→ Collected data:
== Segment start ==

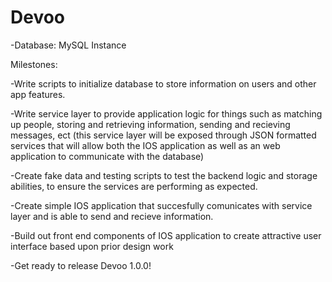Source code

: # Devoo
-Database: MySQL Instance

Milestones:

  -Write scripts to initialize database to store information on users and other app features.
  
  -Write service layer to provide application logic for things such as matching up people, storing and retrieving information,      sending and recieving messages, ect (this service layer will be exposed through JSON formatted services that will allow both     the IOS application as well as an web application to communicate with the database)
  
  -Create fake data and testing scripts to test the backend logic and storage abilities, to ensure the services are performing as     expected.
  
  -Create simple IOS application that succesfully comunicates with service layer and is able to send and recieve information.
  
  -Build out front end components of IOS application to create attractive user interface based upon prior design work
  
  -Get ready to release Devoo 1.0.0!
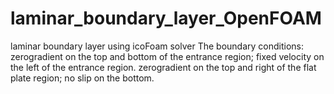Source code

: # laminar_boundary_layer_OpenFOAM
laminar boundary layer using icoFoam solver
The boundary conditions:
zerogradient on the top and bottom of the entrance region; fixed velocity on the left of the entrance region. zerogradient on the top and right of the flat plate region; no slip on the bottom.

== Segment end ==

→ Required action:
Write down only the number of lines above where the word "logic" occurs.

→ Answer area:
2